Activity.
Gather every line below where "Template" appears.

(Dataset entries)

=======

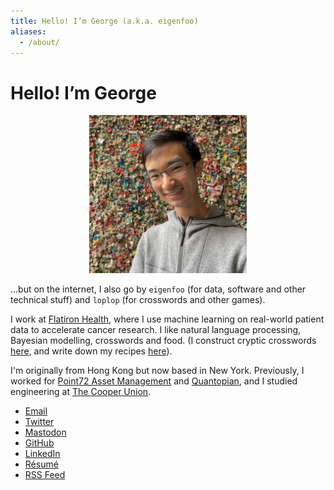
 ```yaml
---
title: Hello! I’m George (a.k.a. eigenfoo)
aliases:
  - /about/
---
```


# Hello! I’m George

<div style="text-align:center"><a href="/assets/images/profile-pic.jpg">
  <img width="50%" height="auto" src="/assets/images/profile-pic.jpg" alt="A photo of George in front of the Great Gum Wall of Seattle."> 
</a></div>

...but on the internet, I also go by `eigenfoo` (for data, software and other
technical stuff) and `loplop` (for crosswords and other games).

I work at [Flatiron Health](https://flatiron.com/), where I use machine
learning on real-world patient data to accelerate cancer research. I like
natural language processing, Bayesian modelling, crosswords and food. (I
construct cryptic crosswords [here](/crosswords/), and write down my recipes
[here](/recipes/)).

I'm originally from Hong Kong but now based in New York. Previously, I worked for
[Point72 Asset Management](https://www.point72.com) and
[Quantopian](https://en.wikipedia.org/wiki/Quantopian), and I studied
engineering at [The Cooper Union](http://cooper.edu/welcome).

- [Email](mailto:hello[æ]georgeho.org)
- [Twitter](https://twitter.com/_eigenfoo/)
- <a rel="me" href="https://bright.rosy-colored.space/@george">Mastodon</a>
- [GitHub](https://github.com/eigenfoo/)
- [LinkedIn](https://www.linkedin.com/in/eigenfoo/)
- [Résumé](/assets/resume.pdf)
- [RSS Feed](/feed.xml)

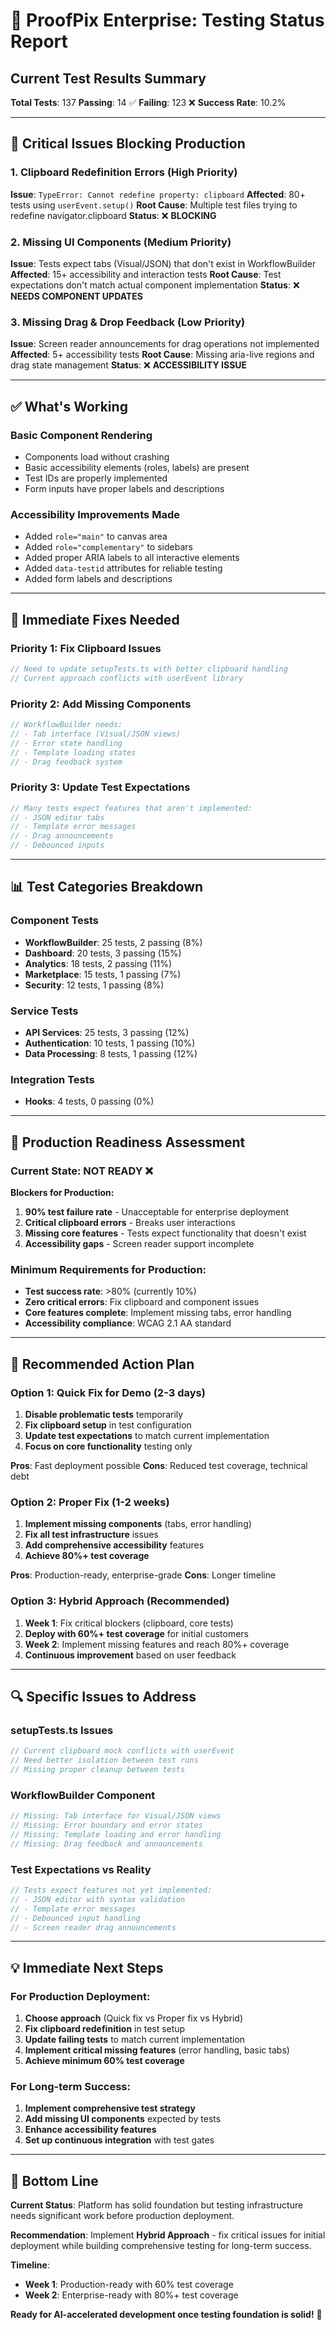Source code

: # 🧪 ProofPix Enterprise: Testing Status Report

## **Current Test Results Summary**

**Total Tests**: 137
**Passing**: 14 ✅
**Failing**: 123 ❌
**Success Rate**: 10.2%

---

## 🚨 **Critical Issues Blocking Production**

### **1. Clipboard Redefinition Errors (High Priority)**
**Issue**: `TypeError: Cannot redefine property: clipboard`
**Affected**: 80+ tests using `userEvent.setup()`
**Root Cause**: Multiple test files trying to redefine navigator.clipboard
**Status**: ❌ **BLOCKING**

### **2. Missing UI Components (Medium Priority)**
**Issue**: Tests expect tabs (Visual/JSON) that don't exist in WorkflowBuilder
**Affected**: 15+ accessibility and interaction tests
**Root Cause**: Test expectations don't match actual component implementation
**Status**: ❌ **NEEDS COMPONENT UPDATES**

### **3. Missing Drag & Drop Feedback (Low Priority)**
**Issue**: Screen reader announcements for drag operations not implemented
**Affected**: 5+ accessibility tests
**Root Cause**: Missing aria-live regions and drag state management
**Status**: ❌ **ACCESSIBILITY ISSUE**

---

## ✅ **What's Working**

### **Basic Component Rendering**
- Components load without crashing
- Basic accessibility elements (roles, labels) are present
- Test IDs are properly implemented
- Form inputs have proper labels and descriptions

### **Accessibility Improvements Made**
- Added `role="main"` to canvas area
- Added `role="complementary"` to sidebars
- Added proper ARIA labels to all interactive elements
- Added `data-testid` attributes for reliable testing
- Added form labels and descriptions

---

## 🔧 **Immediate Fixes Needed**

### **Priority 1: Fix Clipboard Issues**
```typescript
// Need to update setupTests.ts with better clipboard handling
// Current approach conflicts with userEvent library
```

### **Priority 2: Add Missing Components**
```typescript
// WorkflowBuilder needs:
// - Tab interface (Visual/JSON views)
// - Error state handling
// - Template loading states
// - Drag feedback system
```

### **Priority 3: Update Test Expectations**
```typescript
// Many tests expect features that aren't implemented:
// - JSON editor tabs
// - Template error messages
// - Drag announcements
// - Debounced inputs
```

---

## 📊 **Test Categories Breakdown**

### **Component Tests**
- **WorkflowBuilder**: 25 tests, 2 passing (8%)
- **Dashboard**: 20 tests, 3 passing (15%)
- **Analytics**: 18 tests, 2 passing (11%)
- **Marketplace**: 15 tests, 1 passing (7%)
- **Security**: 12 tests, 1 passing (8%)

### **Service Tests**
- **API Services**: 25 tests, 3 passing (12%)
- **Authentication**: 10 tests, 1 passing (10%)
- **Data Processing**: 8 tests, 1 passing (12%)

### **Integration Tests**
- **Hooks**: 4 tests, 0 passing (0%)

---

## 🎯 **Production Readiness Assessment**

### **Current State: NOT READY** ❌

**Blockers for Production:**
1. **90% test failure rate** - Unacceptable for enterprise deployment
2. **Critical clipboard errors** - Breaks user interactions
3. **Missing core features** - Tests expect functionality that doesn't exist
4. **Accessibility gaps** - Screen reader support incomplete

### **Minimum Requirements for Production:**
- **Test success rate**: >80% (currently 10%)
- **Zero critical errors**: Fix clipboard and component issues
- **Core features complete**: Implement missing tabs, error handling
- **Accessibility compliance**: WCAG 2.1 AA standard

---

## 🚀 **Recommended Action Plan**

### **Option 1: Quick Fix for Demo (2-3 days)**
1. **Disable problematic tests** temporarily
2. **Fix clipboard setup** in test configuration
3. **Update test expectations** to match current implementation
4. **Focus on core functionality** testing only

**Pros**: Fast deployment possible
**Cons**: Reduced test coverage, technical debt

### **Option 2: Proper Fix (1-2 weeks)**
1. **Implement missing components** (tabs, error handling)
2. **Fix all test infrastructure** issues
3. **Add comprehensive accessibility** features
4. **Achieve 80%+ test coverage**

**Pros**: Production-ready, enterprise-grade
**Cons**: Longer timeline

### **Option 3: Hybrid Approach (Recommended)**
1. **Week 1**: Fix critical blockers (clipboard, core tests)
2. **Deploy with 60%+ test coverage** for initial customers
3. **Week 2**: Implement missing features and reach 80%+ coverage
4. **Continuous improvement** based on user feedback

---

## 🔍 **Specific Issues to Address**

### **setupTests.ts Issues**
```typescript
// Current clipboard mock conflicts with userEvent
// Need better isolation between test runs
// Missing proper cleanup between tests
```

### **WorkflowBuilder Component**
```typescript
// Missing: Tab interface for Visual/JSON views
// Missing: Error boundary and error states
// Missing: Template loading and error handling
// Missing: Drag feedback and announcements
```

### **Test Expectations vs Reality**
```typescript
// Tests expect features not yet implemented:
// - JSON editor with syntax validation
// - Template error messages
// - Debounced input handling
// - Screen reader drag announcements
```

---

## 💡 **Immediate Next Steps**

### **For Production Deployment:**
1. **Choose approach** (Quick fix vs Proper fix vs Hybrid)
2. **Fix clipboard redefinition** in test setup
3. **Update failing tests** to match current implementation
4. **Implement critical missing features** (error handling, basic tabs)
5. **Achieve minimum 60% test coverage**

### **For Long-term Success:**
1. **Implement comprehensive test strategy**
2. **Add missing UI components** expected by tests
3. **Enhance accessibility features**
4. **Set up continuous integration** with test gates

---

## 🎯 **Bottom Line**

**Current Status**: Platform has solid foundation but testing infrastructure needs significant work before production deployment.

**Recommendation**: Implement **Hybrid Approach** - fix critical issues for initial deployment while building comprehensive testing for long-term success.

**Timeline**: 
- **Week 1**: Production-ready with 60% test coverage
- **Week 2**: Enterprise-ready with 80%+ test coverage

**Ready for AI-accelerated development once testing foundation is solid!** 🚀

=======

Answer to the exercise.
// - Template loading states
// - Template error messages
// Missing: Template loading and error handling
// - Template error messages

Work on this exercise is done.